Updated • Dec. 4, 2025, 11 p.m.: This article now reflects new opening dates announced by Alta Ski Area, Deer Valley Resort and Snowbasin.
Park City Mountain picked a date. Then Deer Valley Resort and Snowbasin followed suit.
Park City Mountain, Utah’s largest resort, will finally open for skiing and snowboarding out of both of its bases Friday. The announcement came Monday, shortly after the resort reported 4 inches of snow had fallen on its slopes. That was nearly two weeks after Park City Mountain originally intended to open for the 2025-26 season.
On Wednesday, both Deer Valley and Snowbasin announced they will join in the Friday festivities.
Snowbasin will begin with 2,500 feet of vertical by turning its Needles Gondola, Middle Bowl Express and Littlecat Express lifts.
Deer Valley will be open only to resort pass holders and will limit skiing to terrain out of its Snow Park Lodge, including off of Carpenter Express, Sterling Express and Homestake Express. The Park City ski area will open to all guests Saturday, but its new 2,300-acre East Village terrain will not be unveiled until “later this winter,” according to a news release.
With more snow in the forecast through the weekend, though — including potentially the first powder day — more resorts have been compelled to fire up their lifts.
Brighton brought its Explorer and Majestic lifts online Tuesday. Snowbird promised on its social media accounts that it would open this weekend but has not released an update. And Alta Ski Area is now targeting Sunday as its most likely opening day.

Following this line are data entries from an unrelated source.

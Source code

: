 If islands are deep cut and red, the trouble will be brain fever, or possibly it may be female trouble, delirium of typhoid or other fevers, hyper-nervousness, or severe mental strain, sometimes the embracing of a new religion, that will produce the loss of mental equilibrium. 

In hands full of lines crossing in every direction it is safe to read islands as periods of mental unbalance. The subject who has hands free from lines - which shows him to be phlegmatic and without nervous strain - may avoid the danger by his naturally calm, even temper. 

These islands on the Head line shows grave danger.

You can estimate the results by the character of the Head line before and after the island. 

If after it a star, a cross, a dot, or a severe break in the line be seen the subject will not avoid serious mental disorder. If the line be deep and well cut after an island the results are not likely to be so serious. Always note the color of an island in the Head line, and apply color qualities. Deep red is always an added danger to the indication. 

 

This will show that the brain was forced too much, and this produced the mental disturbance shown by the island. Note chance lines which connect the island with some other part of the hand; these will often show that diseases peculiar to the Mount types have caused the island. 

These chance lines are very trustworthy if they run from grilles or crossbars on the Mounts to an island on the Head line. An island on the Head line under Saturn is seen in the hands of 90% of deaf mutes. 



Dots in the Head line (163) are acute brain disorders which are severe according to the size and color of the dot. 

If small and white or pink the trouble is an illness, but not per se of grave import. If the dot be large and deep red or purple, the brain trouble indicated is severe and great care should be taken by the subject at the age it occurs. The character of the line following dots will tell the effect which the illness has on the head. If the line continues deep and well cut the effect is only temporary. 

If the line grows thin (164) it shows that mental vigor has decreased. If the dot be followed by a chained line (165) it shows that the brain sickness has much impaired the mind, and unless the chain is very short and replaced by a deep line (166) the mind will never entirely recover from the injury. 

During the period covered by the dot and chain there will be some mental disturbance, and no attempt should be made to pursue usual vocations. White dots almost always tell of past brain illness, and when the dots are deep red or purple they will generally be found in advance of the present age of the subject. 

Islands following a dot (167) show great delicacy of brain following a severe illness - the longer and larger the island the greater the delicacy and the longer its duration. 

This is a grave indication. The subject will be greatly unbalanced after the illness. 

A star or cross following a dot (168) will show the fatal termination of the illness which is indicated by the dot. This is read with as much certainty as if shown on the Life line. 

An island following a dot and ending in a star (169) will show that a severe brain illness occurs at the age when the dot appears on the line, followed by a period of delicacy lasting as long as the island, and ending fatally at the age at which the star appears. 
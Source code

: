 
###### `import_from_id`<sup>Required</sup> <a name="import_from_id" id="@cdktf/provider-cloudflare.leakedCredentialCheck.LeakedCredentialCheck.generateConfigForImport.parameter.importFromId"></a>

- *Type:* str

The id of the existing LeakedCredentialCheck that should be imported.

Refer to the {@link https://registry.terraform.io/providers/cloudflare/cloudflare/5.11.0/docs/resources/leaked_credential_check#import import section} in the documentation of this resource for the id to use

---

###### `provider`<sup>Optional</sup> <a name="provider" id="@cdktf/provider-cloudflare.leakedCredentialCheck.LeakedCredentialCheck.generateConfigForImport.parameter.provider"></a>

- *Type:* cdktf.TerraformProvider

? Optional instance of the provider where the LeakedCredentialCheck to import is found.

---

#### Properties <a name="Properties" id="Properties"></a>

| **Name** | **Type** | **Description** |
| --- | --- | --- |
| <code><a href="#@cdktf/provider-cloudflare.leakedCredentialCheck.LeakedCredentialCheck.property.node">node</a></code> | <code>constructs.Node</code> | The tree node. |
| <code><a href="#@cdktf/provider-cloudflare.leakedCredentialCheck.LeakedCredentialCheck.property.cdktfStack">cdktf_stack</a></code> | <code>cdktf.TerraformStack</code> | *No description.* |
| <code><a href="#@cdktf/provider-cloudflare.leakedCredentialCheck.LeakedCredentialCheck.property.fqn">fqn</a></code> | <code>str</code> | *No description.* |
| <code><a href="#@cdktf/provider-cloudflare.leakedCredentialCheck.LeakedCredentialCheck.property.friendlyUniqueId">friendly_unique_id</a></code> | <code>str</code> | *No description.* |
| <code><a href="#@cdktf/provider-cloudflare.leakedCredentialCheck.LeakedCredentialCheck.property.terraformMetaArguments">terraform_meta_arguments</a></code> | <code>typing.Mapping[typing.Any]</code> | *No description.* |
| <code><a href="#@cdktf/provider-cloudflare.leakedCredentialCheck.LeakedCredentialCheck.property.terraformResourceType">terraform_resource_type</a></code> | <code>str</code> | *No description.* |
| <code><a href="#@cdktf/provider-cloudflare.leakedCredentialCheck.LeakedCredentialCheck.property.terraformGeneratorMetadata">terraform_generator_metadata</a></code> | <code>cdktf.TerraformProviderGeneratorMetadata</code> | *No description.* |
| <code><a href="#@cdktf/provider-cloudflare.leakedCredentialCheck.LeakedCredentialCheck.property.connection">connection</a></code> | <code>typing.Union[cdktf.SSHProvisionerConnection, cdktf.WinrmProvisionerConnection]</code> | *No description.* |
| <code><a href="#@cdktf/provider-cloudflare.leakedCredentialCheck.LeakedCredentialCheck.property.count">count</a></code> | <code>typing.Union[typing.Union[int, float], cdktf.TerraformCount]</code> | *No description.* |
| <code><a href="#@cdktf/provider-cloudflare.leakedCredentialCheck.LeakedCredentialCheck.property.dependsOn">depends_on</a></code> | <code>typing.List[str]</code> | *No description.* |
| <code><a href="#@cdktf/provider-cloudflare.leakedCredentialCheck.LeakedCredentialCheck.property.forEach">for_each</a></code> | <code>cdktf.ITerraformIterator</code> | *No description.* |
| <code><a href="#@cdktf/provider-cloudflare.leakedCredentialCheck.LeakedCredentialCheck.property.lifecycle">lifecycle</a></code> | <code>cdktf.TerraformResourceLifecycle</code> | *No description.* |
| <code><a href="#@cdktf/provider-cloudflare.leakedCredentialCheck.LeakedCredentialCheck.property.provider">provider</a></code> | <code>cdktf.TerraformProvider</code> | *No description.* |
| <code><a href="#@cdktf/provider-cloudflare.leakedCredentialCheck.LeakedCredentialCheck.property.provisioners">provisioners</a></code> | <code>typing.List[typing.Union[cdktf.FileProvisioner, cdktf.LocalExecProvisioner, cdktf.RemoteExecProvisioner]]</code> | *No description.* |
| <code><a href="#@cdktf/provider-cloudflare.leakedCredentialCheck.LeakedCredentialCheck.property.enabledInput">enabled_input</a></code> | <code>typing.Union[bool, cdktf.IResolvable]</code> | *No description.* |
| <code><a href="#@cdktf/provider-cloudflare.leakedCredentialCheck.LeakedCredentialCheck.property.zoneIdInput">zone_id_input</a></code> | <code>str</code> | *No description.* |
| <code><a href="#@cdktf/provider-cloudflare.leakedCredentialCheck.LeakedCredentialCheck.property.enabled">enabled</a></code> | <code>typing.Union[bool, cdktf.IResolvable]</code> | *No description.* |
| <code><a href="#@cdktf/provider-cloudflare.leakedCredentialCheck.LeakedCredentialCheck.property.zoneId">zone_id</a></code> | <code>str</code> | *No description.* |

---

Utah’s skiing and snowboarding season has gotten off to a slow start. Lack of natural snow, and temperatures too warm to manufacture it, kept most of the state’s ski areas closed nearly a month after Colorado’s first resorts opened.
In Utah, the only resorts open on Thanksgiving Day were Brian Head Resort near Cedar City, which opened Nov. 21, and Solitude Mountain Resort, which celebrated its opener on the holiday.
(Bethany Baker | The Salt Lake Tribune) Skiers ski down the mountain during opening day at Solitude Mountain Resort in Brighton on Thursday, Nov. 27, 2025.
If the weekend forecast holds, however, resorts will have a shovel full of reasons to get the season started. They might even see their first powder day.
According to OpenSnow.com on Wednesday, as much as 6 inches could fall on Alta, Snowbird and Snowbasin on Friday. Twice that much could fall Saturday alone, with all the Cottonwood Canyon and Park City resorts predicted to see double-digit snow totals.
Evan Thayer, the Utah forecaster for OpenSnow.com, had warned on his blog early in the week that this storm might disappoint by moving north. As of Wednesday, he’d taken a more optimistic tone.
“Attention is squarely on the storm for this weekend,” he wrote, ‘which is hopefully going to be our biggest of the season in Northern Utah."
Park City Mountain will be offering a new way to get to its terrain. In addition to opening for the season, it will be debuting its Sunrise Gondola. Utah’s only 10-person gondola, it will take passengers out of the Canyons Village base up to the lifts and revamped beginner area around Red Pine Lodge. A grand opening ceremony will be held at 8:30 a.m. Friday at the bottom terminal, near the Pendry Park City. The first 250 guests in line will receive a special commemorative pin.